Probably he had decided to leave that night, after all. Augustus noticed and stood up, meaning to saunter over and say goodbye.

"Coming, Woodrow?" he asked.

"No–he's got half the town to say goodbye to as it is," Call said–but Augustus, to his surprise, insisted that he come.

"You've been his captain since he was a boy," Gus said. "You mustn't let him go off without a goodbye." Call knew Augustus was right–it would puzzle the boys who were staying if he held aloof from Jake's goodbye. He walked over with Augustus and shook Jake's hand.

"Take care on the roads, Jake, and good luck," he said.

Jake Spoon was so surprised that Call had come to see him off that he flushed with gratitude.

It had been four years or more since Call had spoken to him, other than to issue the briefest and simplest commands–mostly, for the whole term of the civil war, Captain Call had treated him as if he were not there. It was such a surprise to receive a handshake from him that Jake was speechless, for a time.

"Thanks, Captain," he managed to mumble.

"I aim to go prospecting for silver." Call saw no need to extend the courtesies further. Even though Jake was mounted, Augustus produced a bottle and passed it around; soon the whole troop would be too drunk to notice whether he was polite to Jake Spoon or not. He noticed to his surprise that several of the rangers had been crying–ffPea Eye and Deets and several of the younger men, Jake was a pard, a friend who had rangered with them and shared the anxieties of youth. Jake had ever been a merry companion, except when he was scared; why wouldn't they mist up a little, now that he was going?

Call walked away, back across the street, past the house where Maggie Tilton still boarded.

He wondered, for a moment, what she was thinking, now that the man who had carried her groceries and tended her garden was going. He seldom thought much of Maggie now, though, sometimes, from habit, crossing beneath her window at night, he would look up to see if her lamp was lit.

In the dusk, by the lots, the men were urging Jake to stay at least until morning. Newt could not control his emotions–tears kept leaking out of his eyes. He kept turning his back to wipe them away, so that Pea Eye and Deets and the others would not see him crying. Jake was his best pard and his mother's best friend. With his mother sickly and Jake leaving, Newt hardly knew what he would do; he would have to try and do all the things that Jake did, when it came to helping his mother. He didn't know much about gardening, but thought he could manage the firewood, at least.

Pea Eye, too, was disturbed. Jake had been talking about leaving the rangers the whole of the time Pea Eye had known him; he supposed it was just the kind of dreamy talk men indulged in when they were restless or blue; but now his horse was saddled and all his goods packed on a mule he had bought with some saved-up wages. Pea Eye considered the move a dreadful mistake–but no one could argue Jake out of it.

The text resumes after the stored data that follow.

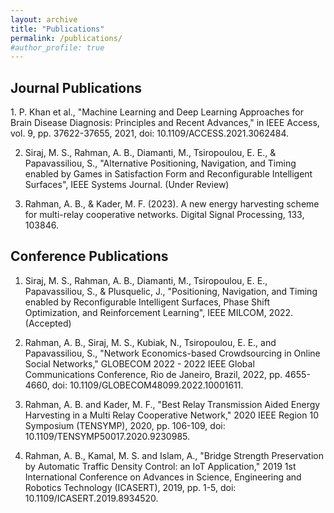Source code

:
 ```yaml
---
layout: archive
title: "Publications"
permalink: /publications/
#author_profile: true
---
```

<H2>Journal Publications</H2>
1. P. Khan et al., "Machine Learning and Deep Learning Approaches for Brain Disease Diagnosis: Principles and Recent Advances," in IEEE Access, vol. 9, pp. 37622-37655, 2021, doi: 10.1109/ACCESS.2021.3062484.

2. Siraj, M. S., Rahman, A. B., Diamanti, M., Tsiropoulou, E. E., & Papavassiliou, S., "Alternative Positioning, Navigation, and Timing enabled by Games in Satisfaction Form and Reconfigurable Intelligent Surfaces", IEEE Systems Journal. (Under Review)

3. Rahman, A. B., & Kader, M. F. (2023). A new energy harvesting scheme for multi-relay cooperative networks. Digital Signal Processing, 133, 103846.


<H2>Conference Publications</H2>

1. Siraj, M. S., Rahman, A. B., Diamanti, M., Tsiropoulou, E. E., Papavassiliou, S., & Plusquelic, J., "Positioning, Navigation, and Timing enabled by Reconfigurable Intelligent Surfaces, Phase Shift Optimization, and Reinforcement Learning", IEEE MILCOM, 2022. (Accepted)

2. Rahman, A. B., Siraj, M. S., Kubiak, N., Tsiropoulou, E. E., and Papavassiliou, S., "Network Economics-based Crowdsourcing in Online Social Networks," GLOBECOM 2022 - 2022 IEEE Global Communications Conference, Rio de Janeiro, Brazil, 2022, pp. 4655-4660, doi: 10.1109/GLOBECOM48099.2022.10001611.

3. Rahman, A. B. and Kader, M. F., "Best Relay Transmission Aided Energy Harvesting in a Multi Relay Cooperative Network," 2020 IEEE Region 10 Symposium (TENSYMP), 2020, pp. 106-109, doi: 10.1109/TENSYMP50017.2020.9230985.

4. Rahman, A. B., Kamal, M. S. and Islam, A., "Bridge Strength Preservation by Automatic Traffic Density Control: an IoT Application," 2019 1st International Conference on Advances in Science, Engineering and Robotics Technology (ICASERT), 2019, pp. 1-5, doi: 10.1109/ICASERT.2019.8934520. 





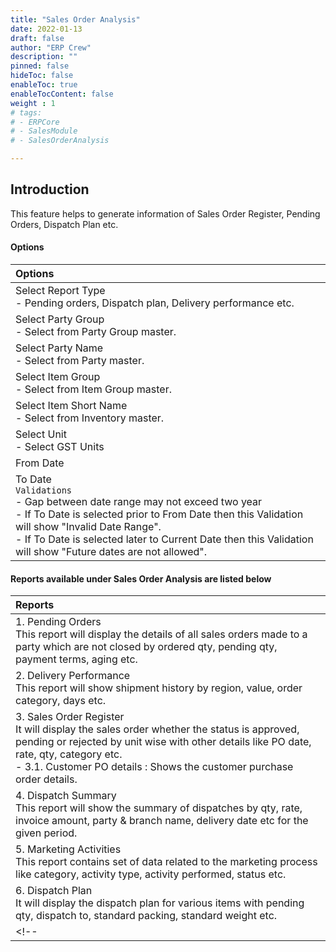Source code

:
 ```yaml
---
title: "Sales Order Analysis"
date: 2022-01-13
draft: false
author: "ERP Crew"
description: ""
pinned: false
hideToc: false
enableToc: true
enableTocContent: false
weight : 1
# tags: 
# - ERPCore 
# - SalesModule
# - SalesOrderAnalysis

---
```

## Introduction

This feature helps to generate information of Sales Order Register, Pending Orders, Dispatch Plan etc.

#### Options

|Options|   
  |:------|
  | Select Report Type <br> - Pending orders, Dispatch plan, Delivery performance etc.  
  | Select Party Group <br> - Select from Party Group master.
  | Select Party Name <br> - Select from Party master.
  | Select Item Group <br> - Select from Item Group master.
  | Select Item Short Name <br> - Select from Inventory master.
  | Select Unit <br> - Select GST Units
  | From Date 
  | To Date <br> `Validations` <br> - Gap between date range may not exceed two year <br> - If To Date is selected prior to From Date then this Validation will show "Invalid Date Range". <br> - If To Date is selected later to Current Date then this Validation will show "Future dates are not allowed".

#### Reports available under Sales Order Analysis are listed below

|Reports|   
  |:------|
  | 1. Pending Orders <br> This report will display the details of all sales orders made to a party which are not closed by ordered qty, pending qty, payment terms, aging etc.
  | 2. Delivery Performance <br> This report will show shipment history by region, value, order category, days etc.
  | 3. Sales Order Register <br> It will display the sales order whether the status is approved, pending or rejected by unit wise with other details like PO date, rate, qty, category etc. <br> - 3.1. Customer PO details : Shows the customer purchase order details.
  | 4. Dispatch Summary <br> This report will show the summary of dispatches by qty, rate, invoice amount, party & branch name, delivery date etc for the given period.
  | 5. Marketing Activities <br> This report contains set of data related to the marketing process like category, activity type, activity performed, status etc. 
   | 6. Dispatch Plan <br> It will display the dispatch plan for various items with pending qty, dispatch to, standard packing, standard weight etc.
   <!-- | 5. Marketing Activities <br> This report contain set of data related to the marketing process like category, activity type, activity performed, status etc.   -->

Deets said only a brief goodbye. The comings and goings of white men were beyond his understanding and concern.

Now and then, though, he saw things in the stars he didn't like, things that suggested Mr. Jake might be having some trouble, someday. No doubt his leaving would make Miss Maggie sad.

When Augustus learned that Jake had purchased a mule to carry his tack, he was indignant.

"Why, Jake, you scamp–y've been hoarding up money," he said. "Your job was to bring out your money and lose it to me in a fair game of poker. Now that I know you're a hoarder I ain't so sorry you're leaving." Jake had taken a good amount of liquor in the course of his goodbyes. In fact, he had been drunk for the last three days, attempting to work himself up to departing. No one could understand why he wanted to leave at such a time, with the war just ended.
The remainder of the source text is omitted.